Turkish Foreign Minister Mevlut Cavusoglu

Istanbul, Turkey | AFP | Turkey on Thursday told France to refrain from giving “lessons” over its campaign in Syria, where Ankara is pressing a fierce offensive against Kurdish militia.

The warning from Turkish Foreign Minister Mevlut Cavusoglu came a day after French President Emmanuel Macron told Ankara that it would be a “real problem” if its intervention turned into an outright “invasion”.

“France cannot give us lessons on this issue,” Cavusoglu told reporters in televised comments.

“We are not France, which occupied Africa,” Cavusoglu added, referring to France’s colonial past.

Turkey launched an offensive on January 20 against the Kurdish People’s Protection Units (YPG), with President Recep Tayyip Erdogan last week threatening to expand the operation, straining relations with Ankara’s NATO allies.

Turkey says the YPG is a terror organisation allied to the outlawed Kurdistan Workers’ Party (PKK).

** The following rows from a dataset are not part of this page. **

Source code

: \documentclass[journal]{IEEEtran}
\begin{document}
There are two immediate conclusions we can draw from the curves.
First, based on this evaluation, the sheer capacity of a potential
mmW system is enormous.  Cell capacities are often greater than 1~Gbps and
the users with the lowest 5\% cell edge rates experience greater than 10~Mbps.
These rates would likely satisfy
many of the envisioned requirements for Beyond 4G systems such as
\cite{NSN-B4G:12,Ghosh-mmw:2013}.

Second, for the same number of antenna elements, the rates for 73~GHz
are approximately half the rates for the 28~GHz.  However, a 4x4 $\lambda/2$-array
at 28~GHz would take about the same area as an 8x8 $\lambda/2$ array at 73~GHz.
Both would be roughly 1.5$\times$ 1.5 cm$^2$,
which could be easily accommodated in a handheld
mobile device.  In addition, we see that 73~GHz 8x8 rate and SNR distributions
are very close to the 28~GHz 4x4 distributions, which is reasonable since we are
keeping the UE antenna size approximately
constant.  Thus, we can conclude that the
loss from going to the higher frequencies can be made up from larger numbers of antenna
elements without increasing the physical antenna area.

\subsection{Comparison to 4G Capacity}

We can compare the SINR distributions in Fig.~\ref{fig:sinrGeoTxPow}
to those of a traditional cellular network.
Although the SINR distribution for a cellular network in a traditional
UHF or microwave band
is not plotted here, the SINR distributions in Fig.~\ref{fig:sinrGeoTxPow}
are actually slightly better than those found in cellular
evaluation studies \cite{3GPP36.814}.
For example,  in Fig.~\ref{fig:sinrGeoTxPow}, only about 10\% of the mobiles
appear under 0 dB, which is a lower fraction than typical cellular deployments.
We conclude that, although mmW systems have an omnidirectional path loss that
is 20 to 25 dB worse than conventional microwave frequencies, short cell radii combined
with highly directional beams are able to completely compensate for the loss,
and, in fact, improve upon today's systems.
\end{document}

But the United States has backed the YPG as a key secular ally in the fight against the Islamic State group.

“Unfortunately Europeans are two-faced,” Cavusoglu said.

He claimed that European leaders had expressed support for Turkey’s campaign in Syria during talks with Ankara, but that they had changed their stance in subsequent public comments.

Reacting to Macron’s remarks, Turkish Prime Minister Binali Yildirim said on Wednesday that any suggestion that Ankara had broader designs in Syria, beyond pushing the YPG back from the border, was “totally wrong”.

“The whole world knows, or should know, that Turkey is not engaged in an invasion,” he said, comparing Ankara’s operation “Olive Branch” with a seven-month cross-border offensive in 2016/2017 against both Kurdish militia and IS extremists.